In [4]:
import numpy as np

# Tital V100 Model
We'll define some system parameters and then define the model.

This model, for simplicitys sake, could be broken down into three main inputs

1. GPU parameters
2. Convolutional Parameters
3. "CUDA" parameters (i.e. how the Conv calculations are divided amongst cuda cores)

Given the first 2 inputs, we should be able to define a roofline model. Given the 3rd input, we can then find the point at which our "cuda" implementation lies on said model.

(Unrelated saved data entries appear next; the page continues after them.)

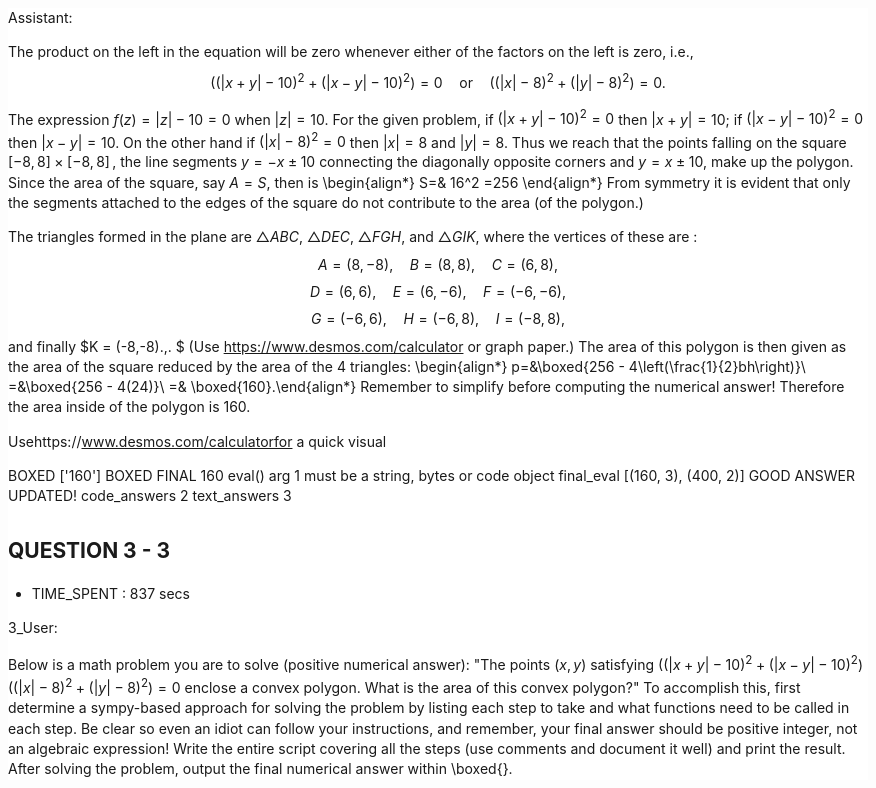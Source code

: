 Assistant:

 The product on the left in the equation will be zero whenever either of the factors on the left is zero, i.e.,
$$((\vert x + y \vert - 10)^2 + ( \vert x - y \vert - 10)^2) = 0 \quad \mbox{or} \quad ((\vert x \vert - 8)^2 + ( \vert y \vert - 8)^2) = 0.$$

The expression $f(z)=\vert z\vert-10=0$ when $\vert z \vert=10$. For the given problem, if $(\vert x + y \vert - 10)^2 = 0$ then $\vert x + y \vert=10$;
if $(\vert x - y \vert - 10)^2 = 0$ then $\vert x - y \vert=10$.
On the other hand if $(\vert x \vert - 8)^2 = 0$ then $\vert x \vert = 8$ and $\vert y \vert = 8.$ Thus we reach that the points falling on the square $[ -8,8]\times [ -8,8] \,,$ the line segments $y=-x \pm 10$ connecting the diagonally opposite corners and $y=x \pm 10,$ make up the polygon. Since the area of the square, say $A=S$, then is \begin{align*}
S=& 16^2 =256
\end{align*} From symmetry it is evident that only the segments attached to the edges of the square do not contribute to the area (of the polygon.)

The triangles formed in the plane are $\bigtriangleup ABC,$ $\bigtriangleup DEC,$ $\bigtriangleup FGH,$ and $\bigtriangleup GIK,$ where the vertices of these are :
$$A = (8,-8), \quad B = (8,8), \quad C= (6,8),$$
$$D= (6,6), \quad E = (6,-6), \quad F=(-6,-6),$$
$$G=(-6,6), \quad H = (-6,8), \quad I= (-8,8),$$
and finally $K = (-8,-8).\,. $ (Use https://www.desmos.com/calculator or graph paper.)
The area of this polygon is then given as the area of the square reduced by the area of the 4 triangles: \begin{align*}
p=&\boxed{256 - 4\left(\frac{1}{2}bh\right)}\\
=&\boxed{256 - 4(24)}\\
=& \boxed{160}.\end{align*}
Remember to simplify before computing the numerical answer!
Therefore the area inside of the polygon is 160.

Usehttps://www.desmos.com/calculatorfor a quick visual

BOXED ['160']
BOXED FINAL 160
eval() arg 1 must be a string, bytes or code object final_eval
[(160, 3), (400, 2)]
GOOD ANSWER UPDATED!
code_answers 2 text_answers 3



## QUESTION 3 - 3 
- TIME_SPENT : 837 secs

3_User:

Below is a math problem you are to solve (positive numerical answer):
"The points $\left(x, y\right)$ satisfying $((\vert x + y \vert - 10)^2 + ( \vert x - y \vert - 10)^2)((\vert x \vert - 8)^2 + ( \vert y \vert - 8)^2) = 0$ enclose a convex polygon. What is the area of this convex polygon?"
To accomplish this, first determine a sympy-based approach for solving the problem by listing each step to take and what functions need to be called in each step. Be clear so even an idiot can follow your instructions, and remember, your final answer should be positive integer, not an algebraic expression!
Write the entire script covering all the steps (use comments and document it well) and print the result. After solving the problem, output the final numerical answer within \boxed{}.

Here, we'll define the parameters for our model.

In [5]:
# convolution model parameters

# first layer is input, RGB image so that gives us three layers
input_layers = {
    'dimx': 256,
    'dimy': 256,
    'depth': 3,
}

kernel_parameters = {
    "x": 5,
    "y": 5,
    "depth": input_layers["depth"],
    "padding": 3,
    "stridex": 1,
    "stridey": 1,
}
output_layers = {
    'dimx': 256,
    'dimy': 256,
    'depth': 64,
}

system_latency_parameters = {
    "multiply": 1,  # Ops per cycle
    "scratchpad_mem_access": 1,  # Ops per cycle
}


Next, we'll make some definitivitve calculations about our model. Total number of bytes and total operations. These should be constant regardless of how we allocate our problem space in CUDA.

In [7]:
# the definitative total number of operations for this convolution.
total_bytes = output_layers['dimx'] * output_layers['dimy'] * output_layers['depth'] * 4 # 4 bytes per float

# every 
total_bytes += kernel_parameters['x'] * kernel_parameters['y'] * kernel_parameters['depth'] * output_layers['depth'] * 4 # 4 bytes per float
total_bytes += input_layers['dimx'] * input_layers['dimy'] * input_layers['depth'] * 4 # 4 bytes per float

# total_ops = input_layers['dimx'] * input_layers['dimy'] * input_layers['depth'] * kernel_parameters['x'] * kernel_parameters['y'] * kernel_parameters['depth']
total_ops = output_layers['dimx'] * output_layers['dimy'] * output_layers['depth'] * kernel_parameters['x'] * kernel_parameters['y'] * kernel_parameters['depth']

# print the total bytes in MB
print("Total bytes: {} MB".format(total_bytes / 1024 / 1024))

# print the total ops in GFLOPS
print("Total ops: {} GFLOP".format(total_ops / 1000 / 1000 / 1000))

Total bytes: 16.768310546875 MB
Total ops: 0.3145728 GFLOPS